Wycoller, Lancashire, looks much as it did in 1214 when the
northern knights rode out to win justice from King John.

Image: On This Day

THE KNIGHTS

Never a dull moment on the road to Runnymede

Riding into the Rough
Part 5

It took John three years to create a coalition of French nobles who loathed and distrusted him; to arrange a peace with Philip, the King of France, at a price his English contemporaries thought too high; to dispose of his wife Isabella and marry a 12-year-old, also called Isabella, thereby infuriating the powerful man who had been betrothed to her; to capture and hold 200 barons and knights in such vile conditions that he drove powerful Angevin nobles into rebellion; and to lose Normandy to the French.

In England, John was standing on a fault line. His great-grandfather William the Conqueror had introduced the "fiction of tenure" - that all land tenure depended on the king whose subjects held their lands only because he allowed them to. The Common Law and the law of Edward suggested otherwise, but no one seemed aware this was so, not the knight-barons and not John. In the 13th century we see the same curious intersection between common, false ideas which have not been corrected and political realities that we see today.

In 1202 John mounted a rescue of his mother when she was beseiged at Mirebeau by her grandson, Arthur. John captured Arthur, and rumours began to circulate that he had murdered him. The rumour could not be proved at first; the awful story trickled out. Hubert de Burgh apparently defied John's command to blind and castrate Arthur, but a drunken, enraged John had murdered his young nephew with a stone. William de Briouze was a witness to the murder, and the subsequent disposal of the boy's body in the Seine, and he and his family would pay dearly for it.

William Marshal loved Normandy. In 1202 he was trying to defend Upper Normandy from the French, but John’s knack for turning allies into enemies and his lack of support made his job impossible.

Chateau-Gaillard, ominous against stormy sky

Château-Gaillard from the east
Richard the Lionheart built Château-Gaillard to hold Normandy.
In 1203, Château-Gaillard was lost after river-borne and land forces failed to link up, and Marshal's outnumbered forces were defeated.

Homage and hostages

Marshal returned to England where he and his young wife had five young sons. To protect them he remained affable to the king, while building up his castles in southwest England and confirming his wife’s claim to Leinster as the daughter of the earl of Clare and the granddaughter of the king of Leinster. In 1205 to retain his Norman lands, Marshal did liege homage for them to Philip, the French king. This obliged him to give Philip military service when he was in France. It was a necessary and practical step, but it made John angry.

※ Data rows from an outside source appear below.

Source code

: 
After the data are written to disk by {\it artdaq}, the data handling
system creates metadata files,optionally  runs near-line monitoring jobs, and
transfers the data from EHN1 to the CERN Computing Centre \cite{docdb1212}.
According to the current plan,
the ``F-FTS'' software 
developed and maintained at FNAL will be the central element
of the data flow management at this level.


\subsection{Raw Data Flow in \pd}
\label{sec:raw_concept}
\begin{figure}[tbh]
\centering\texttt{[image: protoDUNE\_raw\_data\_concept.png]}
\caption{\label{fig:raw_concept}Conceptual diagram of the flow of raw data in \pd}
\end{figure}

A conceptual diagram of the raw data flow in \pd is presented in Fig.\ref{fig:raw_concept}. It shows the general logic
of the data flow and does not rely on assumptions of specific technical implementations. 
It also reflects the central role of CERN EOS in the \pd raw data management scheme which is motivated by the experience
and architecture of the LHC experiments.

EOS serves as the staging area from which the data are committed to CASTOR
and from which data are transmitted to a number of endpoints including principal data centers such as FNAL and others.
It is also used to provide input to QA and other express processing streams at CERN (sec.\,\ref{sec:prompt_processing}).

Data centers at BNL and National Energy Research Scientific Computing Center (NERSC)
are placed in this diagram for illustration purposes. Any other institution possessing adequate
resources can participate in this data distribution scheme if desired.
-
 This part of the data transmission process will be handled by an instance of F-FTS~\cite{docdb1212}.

John's fury exploded while organising the campaign to recover his possessions in Normandy and Poitou in 1205. Marshal refused point-blank to go with him. John accused him of treason and told the knight-barons to make an example of him. They refused, impressed by Marshal's warning, delivered with his customary force of character, “Be on alert against the king: what he thinks to do with me, he will do to each and every one of you, or even more, if he gets the upper hand over you” (The History of William Marshal, ll. 13171–4).

William Marshal

William Marshal

John furiously ordered his household knights to challenge Marshal, who was nearly sixty, to combat. None dared. Taking heart from him, the knight-barons refused to accompany John to France, and forced the cancellation of his expedition.

Marshal had managed to hold the king at bay, but the king’s power was great. John demanded that Marshal give his eldest son, William, who was fifteen, as a hostage for his loyalty.

It was a cruel demand because William Marshal and his son “were devoted to each other” (DNB), but if he refused, the King would wage war against him and take all he possessed. His only reasonable chance of keeping his son and his family alive was to agree.

Pembroke Castle with gateway and turrets

Pembroke Castle
William Marshal, earl of Pembroke, saw King John only once during his six-year exile from England. They met at Pembroke Castle.

Marshal goes into exile

Forced to leave his sons William and Richard as hostages for his good behaviour, Marshal entered the political wilderness. His great ally, Hubert Walter, Archbishop of Canterbury, who had helped him to keep John in check, died in July 1205. In 1206 Marshal decided to move to Ireland with his wife, the countess. They settled in Leinster with men loyal to them, but it was not long before John demanded that he return to England.

Expecting the worst, Marshal travelled with a small band of knights, leaving his remaining knights to hold his castles in Ireland. John demanded that all his men return, but in Ireland Marshal's men refused. They defeated the forces which the king sent to to attack them, and placed the countess in control of Leinster. John came to terms, and William Marshal and his countess settled down to life in Ireland.

John as oppressor

In England, John showered William Briouze with gifts of vast lands and manors to to buy his silence about Arthur’s murder. He also named Briouze's second son, Giles, bishop of Hereford.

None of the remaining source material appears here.